But when it came to "Are you a team-player" Jon made the ultimate
faux pas and admitted"No." He went on to enthuse at length
about his penchant for playing computer fighting game, Tekken, alone,
in the dark, ON HIS OWN, in the dark until he falls asleep in front of
the telly to wake up to the Big Breakfast. He then let it slip that his
favourite work environment would be one that involved a computer with
an internet connection and "lots of free time during the day".
When
it was pointed out to him that his position of Shelf Stacking Operative
at Tesco Dun Laoghaire did not involve free time, the internet or computers
in any way, shape or form, Jon let out a deep sigh and offhandedly and
for no reason other than it was the first thing that popped into his head,
mentioned that he had been fired from his last job as night-shift worker
at Texaco on the Clonkeen Road for "smoking joints and 'interfering'
with stock".
"We'll be in touch"
Hearing this Ms McKenna said she had to "wind up the interview"
right there as there had been a flood of applicants for the prestigious
position and they at Tesco liked to see all the applicants.
In a later debriefing with her manager, Ms McKenna said she was unhappy
with the level of enthusiasm shown by Mr Byrne at her mention of Tesco's
thirteen kinds of onions.
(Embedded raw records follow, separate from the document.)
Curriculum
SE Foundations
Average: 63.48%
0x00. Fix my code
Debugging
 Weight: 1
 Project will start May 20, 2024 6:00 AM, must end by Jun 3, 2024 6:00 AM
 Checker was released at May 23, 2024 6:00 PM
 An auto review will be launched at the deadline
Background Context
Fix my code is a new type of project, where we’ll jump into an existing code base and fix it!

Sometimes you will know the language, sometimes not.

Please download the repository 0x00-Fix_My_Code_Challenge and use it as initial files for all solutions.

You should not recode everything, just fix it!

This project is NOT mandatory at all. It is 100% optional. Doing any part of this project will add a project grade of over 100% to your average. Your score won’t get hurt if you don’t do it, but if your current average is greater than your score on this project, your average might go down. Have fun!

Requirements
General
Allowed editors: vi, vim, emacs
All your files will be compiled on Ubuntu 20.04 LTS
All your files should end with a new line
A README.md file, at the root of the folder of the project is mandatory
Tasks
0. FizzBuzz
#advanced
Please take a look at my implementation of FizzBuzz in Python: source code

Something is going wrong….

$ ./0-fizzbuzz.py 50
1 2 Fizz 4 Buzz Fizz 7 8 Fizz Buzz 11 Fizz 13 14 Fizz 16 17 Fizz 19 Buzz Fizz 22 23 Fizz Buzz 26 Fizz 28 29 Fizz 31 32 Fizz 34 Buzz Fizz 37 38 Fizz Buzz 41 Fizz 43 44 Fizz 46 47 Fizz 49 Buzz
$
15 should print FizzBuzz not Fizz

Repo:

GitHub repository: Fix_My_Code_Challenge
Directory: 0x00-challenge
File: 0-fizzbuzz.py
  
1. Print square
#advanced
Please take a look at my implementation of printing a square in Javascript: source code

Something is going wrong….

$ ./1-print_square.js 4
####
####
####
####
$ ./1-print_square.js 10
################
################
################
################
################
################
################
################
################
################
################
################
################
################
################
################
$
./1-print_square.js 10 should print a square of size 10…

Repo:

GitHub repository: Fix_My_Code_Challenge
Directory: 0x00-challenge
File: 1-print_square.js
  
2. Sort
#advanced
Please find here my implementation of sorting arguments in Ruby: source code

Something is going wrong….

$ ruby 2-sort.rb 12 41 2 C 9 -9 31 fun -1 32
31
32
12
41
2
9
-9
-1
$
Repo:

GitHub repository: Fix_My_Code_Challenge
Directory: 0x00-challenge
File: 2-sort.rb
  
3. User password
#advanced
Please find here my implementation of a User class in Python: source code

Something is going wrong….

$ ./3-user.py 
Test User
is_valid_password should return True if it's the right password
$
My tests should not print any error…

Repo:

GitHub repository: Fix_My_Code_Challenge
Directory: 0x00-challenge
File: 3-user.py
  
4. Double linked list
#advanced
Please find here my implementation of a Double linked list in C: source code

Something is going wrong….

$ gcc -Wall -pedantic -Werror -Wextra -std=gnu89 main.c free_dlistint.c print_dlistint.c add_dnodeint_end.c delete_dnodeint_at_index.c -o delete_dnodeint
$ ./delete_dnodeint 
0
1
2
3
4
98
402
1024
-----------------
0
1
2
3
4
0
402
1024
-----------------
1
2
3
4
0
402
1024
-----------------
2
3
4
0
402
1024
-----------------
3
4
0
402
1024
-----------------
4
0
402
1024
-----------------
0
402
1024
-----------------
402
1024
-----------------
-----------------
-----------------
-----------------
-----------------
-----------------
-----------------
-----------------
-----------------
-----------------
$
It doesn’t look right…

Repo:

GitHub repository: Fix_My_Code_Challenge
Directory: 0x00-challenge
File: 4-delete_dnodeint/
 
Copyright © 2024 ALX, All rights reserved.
She noted on Jon's application that when asked
if he was prepared to give one hundred and twenty percent, he got agitated
by his belief that any percentage over 100 was impossible. "We at
Tesco all give 120%," she told her manager. "I just don't think
he was Tesco material."

A man out of his time: Jon ponders his fate
When
you think about it, though
We must all of us feel for "Honest" Jon Byrne, surely the last
bastion of purity in a world geared towards sell sell sell, lie, cheat
and steal and kick him again you bastard. The Evil Gerald
wonders: How long will it be before he finds a job that does not require
him to lie?
"Yeah,
Fás have lined up another interview for next week with Citibank.
I wonder if I should tell them about the time I got suspended for stalking
a teacher," he wonders.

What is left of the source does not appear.